Il faut dire que Christopher Nolan et son frère Jonathan ont mis plus de quatre ans à écrire ce scénario époustouflant, pratiquant la mise en abyme avec un art consommé, un scénario qui ne cache rien à son spectateur (ce qui n’est pas directement montré peut se deviner d’après ce qui l’est), mais qui parvient à surprendre de la plus belle manière qui soit un spectateur qui ne demandait qu’à être dupé, à travers ce qui reste encore aujourd'hui un des plus grands twists du cinéma.

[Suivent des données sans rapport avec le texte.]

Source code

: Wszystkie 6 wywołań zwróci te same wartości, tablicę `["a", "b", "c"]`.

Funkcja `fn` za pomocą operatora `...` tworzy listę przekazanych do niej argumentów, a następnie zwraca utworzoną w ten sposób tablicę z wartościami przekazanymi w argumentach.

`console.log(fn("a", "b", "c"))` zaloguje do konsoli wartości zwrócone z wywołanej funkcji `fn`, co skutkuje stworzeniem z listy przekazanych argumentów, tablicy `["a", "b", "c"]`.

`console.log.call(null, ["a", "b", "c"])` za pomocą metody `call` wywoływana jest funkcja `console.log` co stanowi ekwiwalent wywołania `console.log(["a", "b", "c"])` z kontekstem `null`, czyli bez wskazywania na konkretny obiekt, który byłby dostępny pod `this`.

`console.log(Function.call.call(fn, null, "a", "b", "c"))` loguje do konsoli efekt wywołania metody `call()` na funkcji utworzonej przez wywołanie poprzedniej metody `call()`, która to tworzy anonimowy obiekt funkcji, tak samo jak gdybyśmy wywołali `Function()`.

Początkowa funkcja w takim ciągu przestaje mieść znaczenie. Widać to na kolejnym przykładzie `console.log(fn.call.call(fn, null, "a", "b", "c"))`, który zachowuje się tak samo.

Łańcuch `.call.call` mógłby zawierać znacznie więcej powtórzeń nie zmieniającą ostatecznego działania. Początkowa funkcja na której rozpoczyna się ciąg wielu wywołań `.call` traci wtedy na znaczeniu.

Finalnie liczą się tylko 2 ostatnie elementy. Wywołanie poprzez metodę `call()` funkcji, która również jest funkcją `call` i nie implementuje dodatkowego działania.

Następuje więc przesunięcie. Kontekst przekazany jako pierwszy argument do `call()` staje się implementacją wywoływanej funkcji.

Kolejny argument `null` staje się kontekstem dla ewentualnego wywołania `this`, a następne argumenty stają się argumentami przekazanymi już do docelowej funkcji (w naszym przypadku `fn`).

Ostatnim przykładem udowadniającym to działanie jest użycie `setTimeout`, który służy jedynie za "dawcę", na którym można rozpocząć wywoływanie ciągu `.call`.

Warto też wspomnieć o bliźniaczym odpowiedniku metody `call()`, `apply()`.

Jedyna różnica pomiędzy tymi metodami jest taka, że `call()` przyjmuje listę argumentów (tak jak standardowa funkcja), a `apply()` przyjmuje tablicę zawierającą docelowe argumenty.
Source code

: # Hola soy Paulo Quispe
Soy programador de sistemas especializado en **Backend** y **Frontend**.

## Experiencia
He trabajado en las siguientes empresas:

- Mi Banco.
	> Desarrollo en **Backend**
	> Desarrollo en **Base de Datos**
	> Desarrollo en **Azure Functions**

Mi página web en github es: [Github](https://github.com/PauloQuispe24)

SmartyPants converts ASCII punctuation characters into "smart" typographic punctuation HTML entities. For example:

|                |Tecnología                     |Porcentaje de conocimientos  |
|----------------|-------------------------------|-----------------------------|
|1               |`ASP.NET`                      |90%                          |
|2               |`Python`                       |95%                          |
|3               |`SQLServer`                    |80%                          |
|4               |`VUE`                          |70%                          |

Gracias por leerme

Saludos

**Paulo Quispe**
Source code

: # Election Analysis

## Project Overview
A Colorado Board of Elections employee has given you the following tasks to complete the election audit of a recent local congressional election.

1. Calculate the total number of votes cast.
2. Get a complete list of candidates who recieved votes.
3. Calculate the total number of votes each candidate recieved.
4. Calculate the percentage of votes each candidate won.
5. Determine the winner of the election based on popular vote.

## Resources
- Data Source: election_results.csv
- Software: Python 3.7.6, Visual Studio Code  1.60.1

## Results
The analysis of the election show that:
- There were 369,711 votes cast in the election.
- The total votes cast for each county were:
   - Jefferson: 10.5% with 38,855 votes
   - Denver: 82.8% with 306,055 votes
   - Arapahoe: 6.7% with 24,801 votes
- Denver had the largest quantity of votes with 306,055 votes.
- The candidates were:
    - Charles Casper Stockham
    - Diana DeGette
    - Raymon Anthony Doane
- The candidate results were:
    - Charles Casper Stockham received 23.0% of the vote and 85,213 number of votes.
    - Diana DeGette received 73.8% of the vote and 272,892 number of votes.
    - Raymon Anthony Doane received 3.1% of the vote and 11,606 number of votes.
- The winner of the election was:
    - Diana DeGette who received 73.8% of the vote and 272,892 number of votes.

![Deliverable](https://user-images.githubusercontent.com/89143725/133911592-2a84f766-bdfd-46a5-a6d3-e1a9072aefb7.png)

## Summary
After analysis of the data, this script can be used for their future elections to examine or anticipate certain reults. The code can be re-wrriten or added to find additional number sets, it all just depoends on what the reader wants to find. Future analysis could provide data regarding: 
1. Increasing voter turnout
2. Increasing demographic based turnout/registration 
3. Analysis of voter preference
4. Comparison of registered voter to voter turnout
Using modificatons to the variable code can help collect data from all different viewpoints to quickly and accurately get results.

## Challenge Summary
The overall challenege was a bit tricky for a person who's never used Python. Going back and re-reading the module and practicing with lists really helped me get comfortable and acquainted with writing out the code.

A travers le monde de la magie, c’est le monde de l’art en général que décrit Nolan, et c’est un vibrant hommage qu’il lui rend, notamment à travers la splendide tirade finale de Hugh Jackman, ou bien à travers l’emploi de John Cutter (Michael Caine) comme narrateur, décortiquant l'illusion magique, d'une manière qui peut tout aussi bien s'appliquer à l'illusion cinématographique. Car tout son film est construit comme un immense tour de magie, respectant à la lettre les trois étapes que sont la promesse, le tour et le prestige.
Mais ce puissant hommage à l’illusion artistique n’est qu’un des multiples thèmes abordés dans cette œuvre foisonnant de sujets tous plus intéressants les uns que les autres : le rapport de l’homme à la science, magie de l’homme moderne, les limites du dévouement que doit consacrer un homme à son art, mais aussi la vacuité de l’orgueil, de l’obsession et de la vengeance, décrite de manière très juste comme une spirale infernale qui, non seulement, broie celui qui en est l’objet comme celui qui en est l’initiateur, mais qui broie également tous leur entourage. Et si cette grande leçon humaine est mise en scène avec une noirceur extrême, sa portée n’en est que renforcée par des personnages parfaitement écrits et parfaitement incarnés par des acteurs qui trouvent à peu près tous ici leur plus grand rôle.
Il faut dire que grâce à l'immense talent de ces derniers, Nolan réussit, contredisant brillamment ses détracteurs, à déployer une vaste palette d'émotions au gré de ses diverses péripéties, particulièrement lorsqu'on observe le parcours des deux principaux antagonistes au travers du regard de leur entourage.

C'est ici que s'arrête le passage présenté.